In May, the head of Microsoft Studios, Phil Spencer, said in an interview with Games Radar that the Kinect “is not abandoned.” Not exactly a commitment, there, Phil. He goes on to say that because the Kinect is not needed for the big huge titles like Halo and Call of Duty, there’s not enough demand for it.
But what about the gamers amongst us who don’t particularly want to play the AAA shooter titles? What about those of us who want to get up off the couch but don’t necessarily want to dance or play a fake sport? Spencer says the Kinect’s “place will be earned through the choices that are out there and the developers that show interest.”
The thing is, there won’t be demand for Kinect games if someone doesn’t make some really good Kinect games.
But I guess there’s hope. A June article in Polygon quotes Shannon Lofits of Xbox saying that there are “unannounced games” coming from both Microsoft and other developers this fall.

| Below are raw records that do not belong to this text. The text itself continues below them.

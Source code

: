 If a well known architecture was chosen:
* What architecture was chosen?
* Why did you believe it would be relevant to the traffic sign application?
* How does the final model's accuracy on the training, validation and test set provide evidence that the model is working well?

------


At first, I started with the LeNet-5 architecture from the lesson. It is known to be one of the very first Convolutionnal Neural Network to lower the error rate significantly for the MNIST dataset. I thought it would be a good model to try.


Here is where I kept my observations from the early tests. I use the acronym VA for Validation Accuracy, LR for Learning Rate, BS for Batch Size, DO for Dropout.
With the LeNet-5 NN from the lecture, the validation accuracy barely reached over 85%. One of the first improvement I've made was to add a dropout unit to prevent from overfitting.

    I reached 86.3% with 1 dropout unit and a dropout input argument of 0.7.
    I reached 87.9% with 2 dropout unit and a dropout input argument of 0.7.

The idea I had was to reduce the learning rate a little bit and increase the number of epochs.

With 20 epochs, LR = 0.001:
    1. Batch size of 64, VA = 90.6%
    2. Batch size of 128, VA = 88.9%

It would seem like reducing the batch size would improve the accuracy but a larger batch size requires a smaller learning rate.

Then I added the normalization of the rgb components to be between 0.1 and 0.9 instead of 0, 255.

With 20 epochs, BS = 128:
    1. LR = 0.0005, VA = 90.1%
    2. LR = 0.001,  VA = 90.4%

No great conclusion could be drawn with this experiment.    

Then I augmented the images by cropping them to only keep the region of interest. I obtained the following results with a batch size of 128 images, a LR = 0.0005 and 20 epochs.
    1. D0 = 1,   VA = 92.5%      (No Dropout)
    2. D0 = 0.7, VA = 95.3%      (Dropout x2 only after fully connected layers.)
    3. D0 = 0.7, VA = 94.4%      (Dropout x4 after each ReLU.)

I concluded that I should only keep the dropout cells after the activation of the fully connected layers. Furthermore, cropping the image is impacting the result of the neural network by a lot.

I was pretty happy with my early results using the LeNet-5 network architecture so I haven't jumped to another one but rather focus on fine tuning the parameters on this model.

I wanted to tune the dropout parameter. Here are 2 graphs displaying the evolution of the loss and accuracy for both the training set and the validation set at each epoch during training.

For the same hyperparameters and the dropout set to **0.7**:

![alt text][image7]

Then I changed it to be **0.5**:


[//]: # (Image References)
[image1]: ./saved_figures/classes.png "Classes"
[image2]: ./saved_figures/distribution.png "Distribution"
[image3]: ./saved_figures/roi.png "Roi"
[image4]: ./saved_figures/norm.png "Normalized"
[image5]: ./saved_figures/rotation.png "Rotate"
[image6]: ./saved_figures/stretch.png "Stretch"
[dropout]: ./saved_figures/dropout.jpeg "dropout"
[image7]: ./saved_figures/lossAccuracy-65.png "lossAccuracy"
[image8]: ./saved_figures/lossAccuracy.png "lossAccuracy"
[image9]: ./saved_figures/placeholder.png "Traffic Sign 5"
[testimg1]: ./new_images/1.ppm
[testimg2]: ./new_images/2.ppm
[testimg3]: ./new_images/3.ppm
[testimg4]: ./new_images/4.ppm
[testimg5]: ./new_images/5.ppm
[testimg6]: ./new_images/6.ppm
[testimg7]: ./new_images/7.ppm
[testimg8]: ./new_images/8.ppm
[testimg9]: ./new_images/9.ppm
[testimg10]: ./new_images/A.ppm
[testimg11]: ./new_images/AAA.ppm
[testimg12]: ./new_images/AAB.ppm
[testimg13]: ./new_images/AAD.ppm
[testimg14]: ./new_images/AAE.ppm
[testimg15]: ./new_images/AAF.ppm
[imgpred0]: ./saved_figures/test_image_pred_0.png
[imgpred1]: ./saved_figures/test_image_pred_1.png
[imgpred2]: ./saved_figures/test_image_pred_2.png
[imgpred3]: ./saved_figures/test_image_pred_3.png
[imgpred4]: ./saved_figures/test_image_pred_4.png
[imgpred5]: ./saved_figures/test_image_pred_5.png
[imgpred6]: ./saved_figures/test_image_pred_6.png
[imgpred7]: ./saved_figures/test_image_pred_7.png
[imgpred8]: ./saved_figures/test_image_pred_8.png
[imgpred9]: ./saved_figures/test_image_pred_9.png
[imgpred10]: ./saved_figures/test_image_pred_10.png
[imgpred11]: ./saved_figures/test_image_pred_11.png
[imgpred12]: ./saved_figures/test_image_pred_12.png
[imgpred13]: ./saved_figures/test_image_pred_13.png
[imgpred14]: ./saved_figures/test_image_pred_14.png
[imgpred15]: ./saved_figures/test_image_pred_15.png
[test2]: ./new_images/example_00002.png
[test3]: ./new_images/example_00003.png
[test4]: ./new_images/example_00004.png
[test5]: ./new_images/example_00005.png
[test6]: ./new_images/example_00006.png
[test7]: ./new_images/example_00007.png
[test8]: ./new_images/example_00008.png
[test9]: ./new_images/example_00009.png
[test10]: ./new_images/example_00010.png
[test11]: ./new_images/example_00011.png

I really hope there are new Xbox One Kinect games coming out, and I hope they’re good and immersive—another step towards virtual reality. Because we want to play games with our families. We want creative games that use the amazing potential of the Kinect to bring us into new virtual worlds—to educate, to entertain, and to get us moving.
Come on, Microsoft and game devs everywhere! We love you, but we’d love you more if you made more great Kinect games like Disney Fantasia: Music Evolved.